You work for me, Computer.

By Brandon Bloom

Versioning Better Than SemVer

I’ve written before about my dislike for SemVer. Recently, Rich Hickey spoke about this very same issue, and more. I’m currently working on some software that I’m hoping people will use, so I decided to make my thoughts on a better versioning scheme clear. Below you’ll find an exerpt from my new project’s documentation. Each point below could be elaborated on in a full post of it’s own, but this summary has value as a checklist of sorts for those discussions.

Contracts

Software should make explicit what it promises to provide, as well as make explicit the requirements it relies on. Implicit promises or reliance should be avoided. This is a as much a social contract as it is a technical one.

Breakage

If software relies on an explicit promise, it should never break.

Instability

It is often useful to defer commitments. The default social contract should be one of instability. In the absence of explicit promises, everything should be considered unstable, and subject to change.

Accretion

It should always be possible to provide more. Making additional promises should never cause breakage.

Migrations

Occasionally, supporting old contracts becomes burdensome. Parties to these contracts should be provided a path to a new contract without breakage.

Retractions

Retracting promises should always be preceded by sufficient warning in order to avoid breakage.
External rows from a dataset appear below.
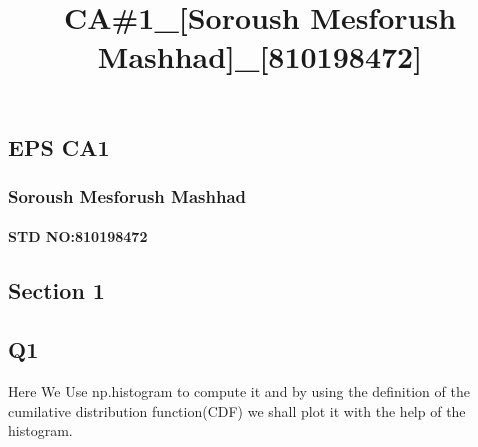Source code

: \documentclass[11pt]{article}
\title{CA\#1\_[Soroush Mesforush Mashhad]\_[810198472]}
\date{}
\begin{document}
    
    \maketitle
    
    

    
    \hypertarget{eps-ca1}{%
\subsection{EPS CA1}\label{eps-ca1}}

\hypertarget{soroush-mesforush-mashhad}{%
\subsubsection{Soroush Mesforush
Mashhad}\label{soroush-mesforush-mashhad}}

\hypertarget{std-no810198472}{%
\paragraph{STD NO:810198472}\label{std-no810198472}}

    \hypertarget{section-1}{%
\subsection{Section 1}\label{section-1}}

    \hypertarget{q1}{%
\subsection{Q1}\label{q1}}

Here We Use np.histogram to compute it and by using the definition of
the cumilative distribution function(CDF) we shall plot it with the help
of the histogram.
\end{document}
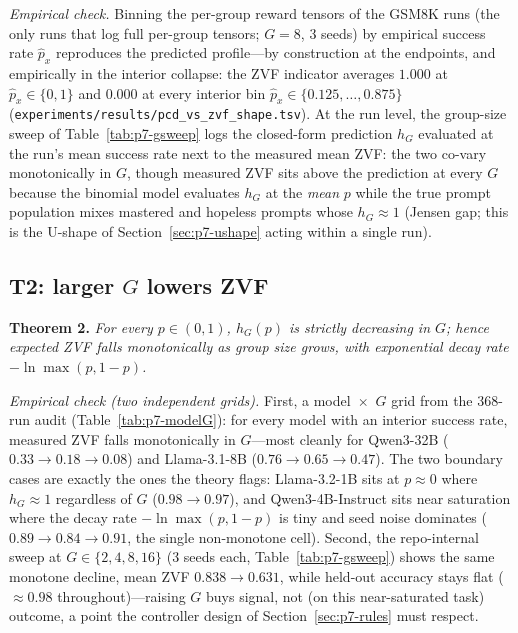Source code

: \emph{Empirical check.} Binning the per-group reward tensors of the GSM8K
runs (the only runs that log full per-group tensors; $G = 8$, 3 seeds) by
empirical success rate $\hat p_x$ reproduces the predicted profile---by
construction at the endpoints, and empirically in the interior collapse: the
ZVF indicator averages
$1.000$ at $\hat p_x \in \{0, 1\}$ and $0.000$ at every interior bin
$\hat p_x \in \{0.125, \dots, 0.875\}$
(\texttt{experiments/results/pcd_vs_zvf_shape.tsv}). At the run level, the
group-size sweep of Table~\ref{tab:p7-gsweep} logs the closed-form prediction
$h_G$ evaluated at the run's mean success rate next to the measured mean ZVF:
the two co-vary monotonically in $G$, though measured ZVF sits above the
prediction at every $G$ because the binomial model evaluates $h_G$ at the
\emph{mean} $p$ while the true prompt population mixes mastered and hopeless
prompts whose $h_G \approx 1$ (Jensen gap; this is the U-shape of
Section~\ref{sec:p7-ushape} acting within a single run).

\subsection{T2: larger $G$ lowers ZVF}
\label{sec:p7-t2}
\textbf{Theorem 2.} \emph{For every $p \in (0,1)$, $h_G(p)$ is strictly
decreasing in $G$; hence expected ZVF falls monotonically as group size
grows, with exponential decay rate $-\ln\max(p, 1-p)$.}

\emph{Empirical check (two independent grids).} First, a model~$\times$~$G$
grid from the 368-run audit (Table~\ref{tab:p7-modelG}): for every model with
an interior success rate, measured ZVF falls monotonically in $G$---most
cleanly for Qwen3-32B ($0.33 \to 0.18 \to 0.08$) and Llama-3.1-8B
($0.76 \to 0.65 \to 0.47$). The two boundary cases are exactly the ones the
theory flags: Llama-3.2-1B sits at $p \approx 0$ where $h_G \approx 1$
regardless of $G$ ($0.98 \to 0.97$), and Qwen3-4B-Instruct sits near
saturation where the decay rate $-\ln\max(p,1-p)$ is tiny and seed noise
dominates ($0.89 \to 0.84 \to 0.91$, the single non-monotone cell). Second,
the repo-internal sweep at $G \in \{2,4,8,16\}$ (3 seeds each,
Table~\ref{tab:p7-gsweep}) shows the same monotone decline, mean ZVF
$0.838 \to 0.631$, while held-out accuracy stays flat ($\approx 0.98$
throughout)---raising $G$ buys signal, not (on this near-saturated task)
outcome, a point the controller design of Section~\ref{sec:p7-rules} must
respect.

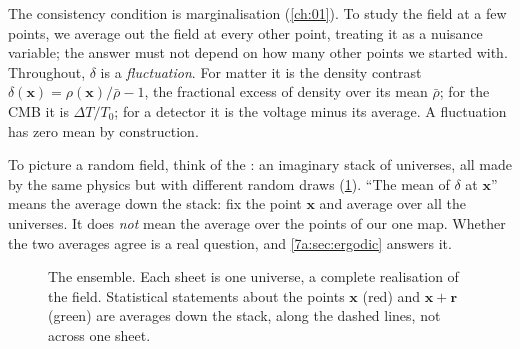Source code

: The consistency condition is marginalisation (\cref{ch:01}). To study the field
at a few points, we average out the field at every other point, treating it as a
nuisance variable; the answer must not depend on how many other points we
started with. Throughout, $\delta$ is a \emph{fluctuation}. For matter it is the density contrast
$\delta(\bm x)=\rho(\bm x)/\bar\rho-1$, the fractional excess of density over its
mean $\bar\rho$; for the CMB it is $\Delta T/T_0$; for a detector it is the
voltage minus its average. A fluctuation has zero mean by construction.

To picture a random field, think of the : an imaginary stack of
universes, all made by the same physics but with different random draws
(\cref{7a:fig:ensemble}). ``The mean of $\delta$ at $\bm x$'' means the average
down the stack: fix the point $\bm x$ and average over all the universes. It does
\emph{not} mean the average over the points of our one map. Whether the two
averages agree is a real question, and \cref{7a:sec:ergodic} answers it.

\begin{figure}[htbp]
\centering
{}
\caption{The ensemble. Each sheet is one universe, a complete realisation of the
field. Statistical statements about the points $\bm x$ (red) and $\bm x+\bm r$
(green) are averages down the stack, along the dashed lines, not across one
sheet.}
\label{7a:fig:ensemble}
\end{figure}

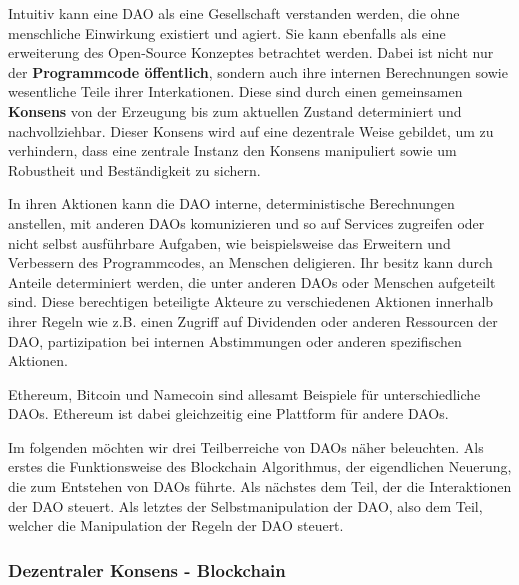 \documentclass[a4paper,12pt]{article}
\begin{document}
Intuitiv kann eine DAO als eine Gesellschaft verstanden werden, die ohne menschliche Einwirkung existiert und agiert. Sie kann ebenfalls als eine erweiterung des Open-Source Konzeptes betrachtet werden. Dabei ist nicht nur der \textbf{Programmcode öffentlich}, sondern auch ihre internen Berechnungen sowie wesentliche Teile ihrer Interkationen. Diese sind durch einen gemeinsamen \textbf{Konsens} von der Erzeugung bis zum aktuellen Zustand determiniert und nachvollziehbar. Dieser Konsens wird auf eine dezentrale Weise gebildet, um zu verhindern, dass eine zentrale Instanz den Konsens manipuliert sowie um Robustheit und Beständigkeit zu sichern.

In ihren Aktionen kann die DAO interne, deterministische Berechnungen anstellen, mit anderen DAOs komunizieren und so auf Services zugreifen oder nicht selbst ausführbare Aufgaben, wie beispielsweise das Erweitern und Verbessern des Programmcodes, an Menschen deligieren. Ihr besitz kann durch Anteile determiniert werden, die unter anderen DAOs oder Menschen aufgeteilt sind. Diese berechtigen beteiligte Akteure zu verschiedenen Aktionen innerhalb ihrer Regeln wie z.B. einen Zugriff auf Dividenden oder anderen Ressourcen der DAO, partizipation bei internen Abstimmungen oder anderen spezifischen Aktionen. 

Ethereum, Bitcoin und Namecoin sind allesamt Beispiele für unterschiedliche DAOs. Ethereum ist dabei gleichzeitig eine Plattform für andere DAOs.

Im folgenden möchten wir drei Teilberreiche von DAOs näher beleuchten. Als erstes die Funktionsweise des Blockchain Algorithmus, der eigendlichen Neuerung, die zum Entstehen von DAOs führte. Als nächstes dem Teil, der die Interaktionen der DAO steuert. Als letztes der Selbstmanipulation der DAO, also dem Teil, welcher die Manipulation der Regeln der DAO steuert.


\subsubsection*{Dezentraler Konsens - Blockchain}
\end{document}
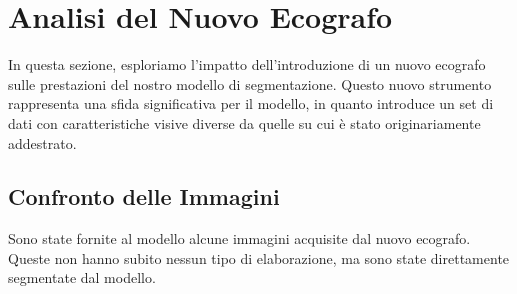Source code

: \section{Analisi del Nuovo Ecografo}
\label{sec:analisi_nuovo_ecografo}

In questa sezione, esploriamo l'impatto dell'introduzione di un nuovo ecografo sulle prestazioni del
nostro modello di segmentazione. Questo nuovo strumento rappresenta una sfida significativa per il
modello, in quanto introduce un set di dati con caratteristiche visive diverse da quelle su cui è
stato originariamente addestrato.

\subsection{Confronto delle Immagini}
\label{subsec:confronto_immagini}

Sono state fornite al modello alcune immagini acquisite dal nuovo ecografo. Queste non hanno subito
nessun tipo di elaborazione, ma sono state direttamente segmentate dal modello.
This entails a new contract which specifies deprecated provisions at the same time as providing new promises to migrate to.

Timelines

Contracts are identified by a ordinal version number and an instant in time. Any contract may accrete new promises or bug fixes by creating an artifact tagged with a new instant. Successive ordinal versions may retract promises deprecated by previous ordinals.

Coexistence

Even in the presence of migrations, grandfathered contracts should be honored.

Side-by-Side

A contract timeline may be forked by accreting a new contract with a new name.

Layering

Platform systems should facilitate openness such that side-by-side systems may interoperate. Where this is not immediately possible, lower layers should be extended to facilitate this before forking higher layers.